Directions => Set down only what runs from the line containing "This is proven" through the last line of the data, exactly as it reads.
# # # # #
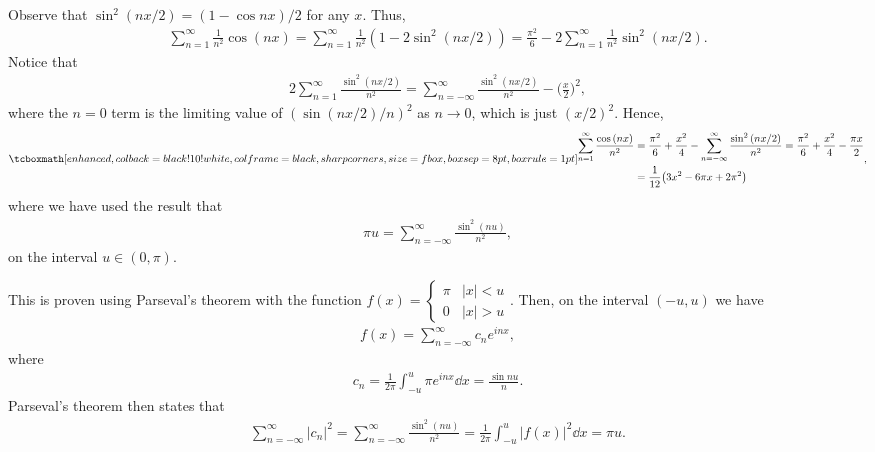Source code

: 
Observe that $\sin^2{(nx/2)} = (1 - \cos{nx})/2$ for any $x$.
Thus, 
\begin{eqnarray}
    \label{eq:sum-rewrite}
    \sum_{n=1}^{\infty} \frac{1}{n^2}\cos{(nx)} = \sum_{n=1}^{\infty} \frac{1}{n^2} (1 - 2\sin^2{(nx/2)}) = \frac{\pi^2}{6} - 2\sum_{n=1}^{\infty} \frac{1}{n^2} \sin^2{(nx/2)} 
.\end{eqnarray}
Notice that
\begin{eqnarray}
    \label{eq:2sin}
    2\sum_{n=1}^{\infty} \frac{\sin^2{(nx/2)}}{n^2} = \sum_{n=-\infty}^{\infty} \frac{\sin^2{(nx/2)}}{n^2} - \Big( \frac{x}{2} \Big)^2
,\end{eqnarray}
where the $n=0$ term is the limiting value of $(\sin{(nx/2)}/n)^2$ as $n \rightarrow 0$, which is just $(x/2)^2$.
Hence,
\begin{align}
    \label{eq:sum-rewrite-2}
    \eqbox{
        \begin{aligned}
    \sum_{n=1}^{\infty} \frac{\cos{(nx)}}{n^2} &= \frac{\pi^2}{6} + \frac{x^2}{4} - \sum_{n=-\infty}^{\infty} \frac{\sin^2{(nx/2)}}{n^2} = \frac{\pi^2}{6} + \frac{x^2}{4} - \frac{\pi x}{2} \\
                                               &= \frac{1}{12}\big( 3x^2 - 6 \pi x + 2\pi^2 \big)
        \end{aligned}
                                           }
,\end{align}
where we have used the result that 
\begin{eqnarray}
    \label{eq:result-used}
    \pi u = \sum_{n=-\infty}^{\infty} \frac{\sin^2{(nu)}}{n^2}
,\end{eqnarray}
on the interval $u \in (0,\pi)$.

This is proven using Parseval's theorem with the function $\displaystyle f(x) = \begin{cases} \pi & |x| < u \\ 0 & |x| > u \end{cases}$.
Then, on the interval $(-u,u)$ we have
\begin{eqnarray}
    \label{eq:f-fourier}
    f(x) = \sum_{n=-\infty}^{\infty} c_{n} e^{inx}
,\end{eqnarray}
where
\begin{eqnarray}
    \label{eq:cn}
    c_{n} = \frac{1}{2\pi}\int_{-u}^{u} \pi e^{inx} \dd{x} = \frac{\sin{nu}}{n}
.\end{eqnarray}
Parseval's theorem then states that
\begin{eqnarray}
    \label{eq:parseval}
    \sum_{n=-\infty}^{\infty} |c_{n}|^2 = \sum_{n=-\infty}^{\infty} \frac{\sin^2(nu)}{n^2} = \frac{1}{2\pi}\int_{-u}^{u} |f(x)|^2 \dd{x} = \pi u
.\end{eqnarray}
# # # # #
Response area =>
This is proven using Parseval's theorem with the function $\displaystyle f(x) = \begin{cases} \pi & |x| < u \\ 0 & |x| > u \end{cases}$.
Then, on the interval $(-u,u)$ we have
\begin{eqnarray}
    \label{eq:f-fourier}
    f(x) = \sum_{n=-\infty}^{\infty} c_{n} e^{inx}
,\end{eqnarray}
where
\begin{eqnarray}
    \label{eq:cn}
    c_{n} = \frac{1}{2\pi}\int_{-u}^{u} \pi e^{inx} \dd{x} = \frac{\sin{nu}}{n}
.\end{eqnarray}
Parseval's theorem then states that
\begin{eqnarray}
    \label{eq:parseval}
    \sum_{n=-\infty}^{\infty} |c_{n}|^2 = \sum_{n=-\infty}^{\infty} \frac{\sin^2(nu)}{n^2} = \frac{1}{2\pi}\int_{-u}^{u} |f(x)|^2 \dd{x} = \pi u
.\end{eqnarray}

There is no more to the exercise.